**EXERCISE GOAL:**
Leave out every picture and set down, exactly, the lines below from the one holding "less и sass." up to and including the one holding "developer from Brazil</h3>".

Stored data
◇ ◇ ◇ ◇

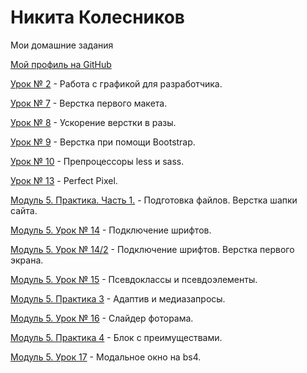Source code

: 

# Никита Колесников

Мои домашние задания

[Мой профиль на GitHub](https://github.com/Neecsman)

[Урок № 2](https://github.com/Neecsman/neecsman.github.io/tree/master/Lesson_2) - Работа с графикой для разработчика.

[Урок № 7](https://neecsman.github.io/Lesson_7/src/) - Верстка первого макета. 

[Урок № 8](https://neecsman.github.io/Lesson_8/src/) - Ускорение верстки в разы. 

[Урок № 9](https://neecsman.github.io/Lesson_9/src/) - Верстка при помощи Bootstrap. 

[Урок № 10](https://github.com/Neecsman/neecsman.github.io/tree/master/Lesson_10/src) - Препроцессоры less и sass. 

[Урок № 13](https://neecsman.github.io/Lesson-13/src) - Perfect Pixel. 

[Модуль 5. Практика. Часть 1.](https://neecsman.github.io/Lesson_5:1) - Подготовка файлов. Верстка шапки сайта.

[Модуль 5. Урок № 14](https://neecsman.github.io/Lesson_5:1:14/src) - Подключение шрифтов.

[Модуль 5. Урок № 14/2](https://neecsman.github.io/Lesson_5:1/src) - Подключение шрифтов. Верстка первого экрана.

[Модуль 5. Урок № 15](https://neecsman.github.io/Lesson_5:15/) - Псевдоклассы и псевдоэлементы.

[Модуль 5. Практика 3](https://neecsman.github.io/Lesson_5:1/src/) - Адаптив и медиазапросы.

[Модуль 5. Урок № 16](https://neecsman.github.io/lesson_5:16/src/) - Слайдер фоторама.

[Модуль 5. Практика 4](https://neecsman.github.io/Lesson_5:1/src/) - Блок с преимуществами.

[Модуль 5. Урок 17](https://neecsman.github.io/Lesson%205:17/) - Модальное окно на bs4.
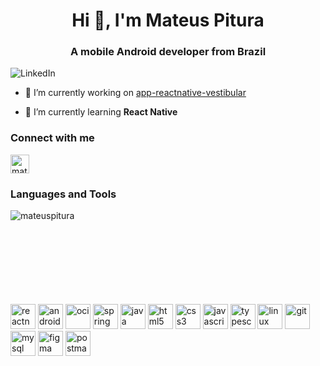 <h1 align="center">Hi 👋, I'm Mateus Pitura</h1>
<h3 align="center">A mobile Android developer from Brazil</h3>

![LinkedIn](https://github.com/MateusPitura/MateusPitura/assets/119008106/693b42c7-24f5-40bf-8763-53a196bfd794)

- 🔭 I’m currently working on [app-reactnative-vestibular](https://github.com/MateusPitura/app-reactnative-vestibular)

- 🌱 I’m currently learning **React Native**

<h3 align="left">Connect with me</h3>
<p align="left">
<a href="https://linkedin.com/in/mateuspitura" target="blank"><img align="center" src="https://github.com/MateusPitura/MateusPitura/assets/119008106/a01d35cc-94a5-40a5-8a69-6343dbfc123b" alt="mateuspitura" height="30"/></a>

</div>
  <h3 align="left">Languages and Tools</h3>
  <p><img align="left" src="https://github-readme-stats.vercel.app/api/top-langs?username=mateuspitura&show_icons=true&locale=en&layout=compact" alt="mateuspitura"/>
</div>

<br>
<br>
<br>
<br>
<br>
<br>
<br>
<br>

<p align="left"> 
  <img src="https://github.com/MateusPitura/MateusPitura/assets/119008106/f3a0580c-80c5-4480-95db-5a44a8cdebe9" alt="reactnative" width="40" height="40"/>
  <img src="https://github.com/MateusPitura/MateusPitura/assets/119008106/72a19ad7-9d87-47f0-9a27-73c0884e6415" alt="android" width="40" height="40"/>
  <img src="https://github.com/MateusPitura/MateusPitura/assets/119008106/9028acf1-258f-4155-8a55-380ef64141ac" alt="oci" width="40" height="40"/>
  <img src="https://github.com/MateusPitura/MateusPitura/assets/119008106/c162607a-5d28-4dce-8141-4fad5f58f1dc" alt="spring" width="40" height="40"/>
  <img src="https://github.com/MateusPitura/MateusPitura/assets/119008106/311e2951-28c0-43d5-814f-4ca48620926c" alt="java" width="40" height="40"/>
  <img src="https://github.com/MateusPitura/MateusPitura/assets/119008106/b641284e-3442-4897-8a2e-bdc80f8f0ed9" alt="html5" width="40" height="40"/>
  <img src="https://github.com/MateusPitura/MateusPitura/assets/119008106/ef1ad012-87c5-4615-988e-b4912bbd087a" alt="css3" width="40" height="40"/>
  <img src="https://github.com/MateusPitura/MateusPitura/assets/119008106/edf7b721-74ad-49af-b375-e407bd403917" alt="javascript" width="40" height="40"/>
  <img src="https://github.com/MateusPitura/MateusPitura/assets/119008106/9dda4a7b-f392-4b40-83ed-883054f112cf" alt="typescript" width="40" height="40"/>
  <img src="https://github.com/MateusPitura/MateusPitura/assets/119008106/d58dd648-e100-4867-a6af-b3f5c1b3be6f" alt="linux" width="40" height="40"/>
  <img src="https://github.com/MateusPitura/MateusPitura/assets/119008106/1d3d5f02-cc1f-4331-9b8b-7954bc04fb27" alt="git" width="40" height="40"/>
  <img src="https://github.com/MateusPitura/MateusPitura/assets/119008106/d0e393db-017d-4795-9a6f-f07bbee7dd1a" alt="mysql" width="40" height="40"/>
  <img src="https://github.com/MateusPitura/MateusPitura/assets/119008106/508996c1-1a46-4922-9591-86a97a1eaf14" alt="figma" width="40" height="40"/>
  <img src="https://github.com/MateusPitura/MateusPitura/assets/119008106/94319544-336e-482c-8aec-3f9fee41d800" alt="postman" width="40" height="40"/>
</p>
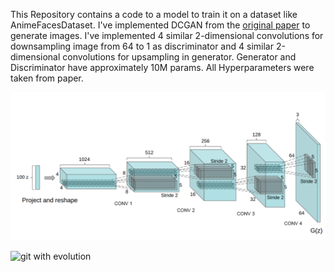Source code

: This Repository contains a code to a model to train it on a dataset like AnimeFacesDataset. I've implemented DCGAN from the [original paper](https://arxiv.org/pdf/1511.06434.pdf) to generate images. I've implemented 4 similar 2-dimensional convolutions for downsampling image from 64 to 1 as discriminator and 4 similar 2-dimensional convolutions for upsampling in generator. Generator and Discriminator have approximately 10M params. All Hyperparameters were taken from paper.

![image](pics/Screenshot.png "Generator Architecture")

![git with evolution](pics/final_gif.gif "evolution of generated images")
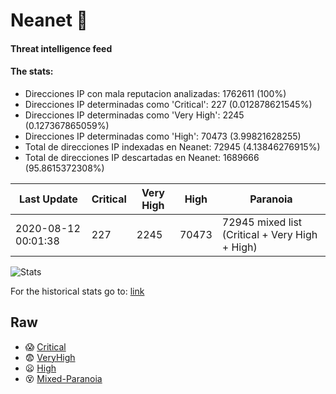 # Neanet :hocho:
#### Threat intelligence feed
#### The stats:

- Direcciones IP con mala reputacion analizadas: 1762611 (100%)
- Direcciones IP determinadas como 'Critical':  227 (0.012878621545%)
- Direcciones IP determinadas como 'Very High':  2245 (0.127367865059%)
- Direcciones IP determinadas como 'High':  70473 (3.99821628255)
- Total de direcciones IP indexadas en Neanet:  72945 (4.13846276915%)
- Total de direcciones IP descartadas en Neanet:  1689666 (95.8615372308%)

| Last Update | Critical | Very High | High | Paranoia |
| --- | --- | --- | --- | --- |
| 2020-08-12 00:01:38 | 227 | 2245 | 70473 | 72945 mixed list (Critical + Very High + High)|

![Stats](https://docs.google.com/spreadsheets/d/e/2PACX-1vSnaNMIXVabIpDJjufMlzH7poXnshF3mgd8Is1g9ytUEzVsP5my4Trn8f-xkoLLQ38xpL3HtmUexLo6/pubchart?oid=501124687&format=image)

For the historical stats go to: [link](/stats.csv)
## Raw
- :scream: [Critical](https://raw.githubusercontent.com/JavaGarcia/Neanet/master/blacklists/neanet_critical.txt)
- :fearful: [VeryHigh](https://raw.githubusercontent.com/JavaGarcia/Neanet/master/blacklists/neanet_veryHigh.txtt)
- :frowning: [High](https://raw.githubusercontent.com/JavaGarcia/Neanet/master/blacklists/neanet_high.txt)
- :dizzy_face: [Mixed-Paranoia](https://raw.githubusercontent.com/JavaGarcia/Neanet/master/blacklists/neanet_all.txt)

◇ ◇ ◇ ◇

**PROBLEM SOLUTION:**
[Урок № 10](https://github.com/Neecsman/neecsman.github.io/tree/master/Lesson_10/src) - Препроцессоры less и sass. 

[Урок № 13](https://neecsman.github.io/Lesson-13/src) - Perfect Pixel. 

[Модуль 5. Практика. Часть 1.](https://neecsman.github.io/Lesson_5:1) - Подготовка файлов. Верстка шапки сайта.

[Модуль 5. Урок № 14](https://neecsman.github.io/Lesson_5:1:14/src) - Подключение шрифтов.

[Модуль 5. Урок № 14/2](https://neecsman.github.io/Lesson_5:1/src) - Подключение шрифтов. Верстка первого экрана.

[Модуль 5. Урок № 15](https://neecsman.github.io/Lesson_5:15/) - Псевдоклассы и псевдоэлементы.

[Модуль 5. Практика 3](https://neecsman.github.io/Lesson_5:1/src/) - Адаптив и медиазапросы.

[Модуль 5. Урок № 16](https://neecsman.github.io/lesson_5:16/src/) - Слайдер фоторама.

[Модуль 5. Практика 4](https://neecsman.github.io/Lesson_5:1/src/) - Блок с преимуществами.

[Модуль 5. Урок 17](https://neecsman.github.io/Lesson%205:17/) - Модальное окно на bs4.
 <h1 align="center">Hi 👋, I'm Mateus Pitura</h1>
<h3 align="center">A mobile Android developer from Brazil</h3>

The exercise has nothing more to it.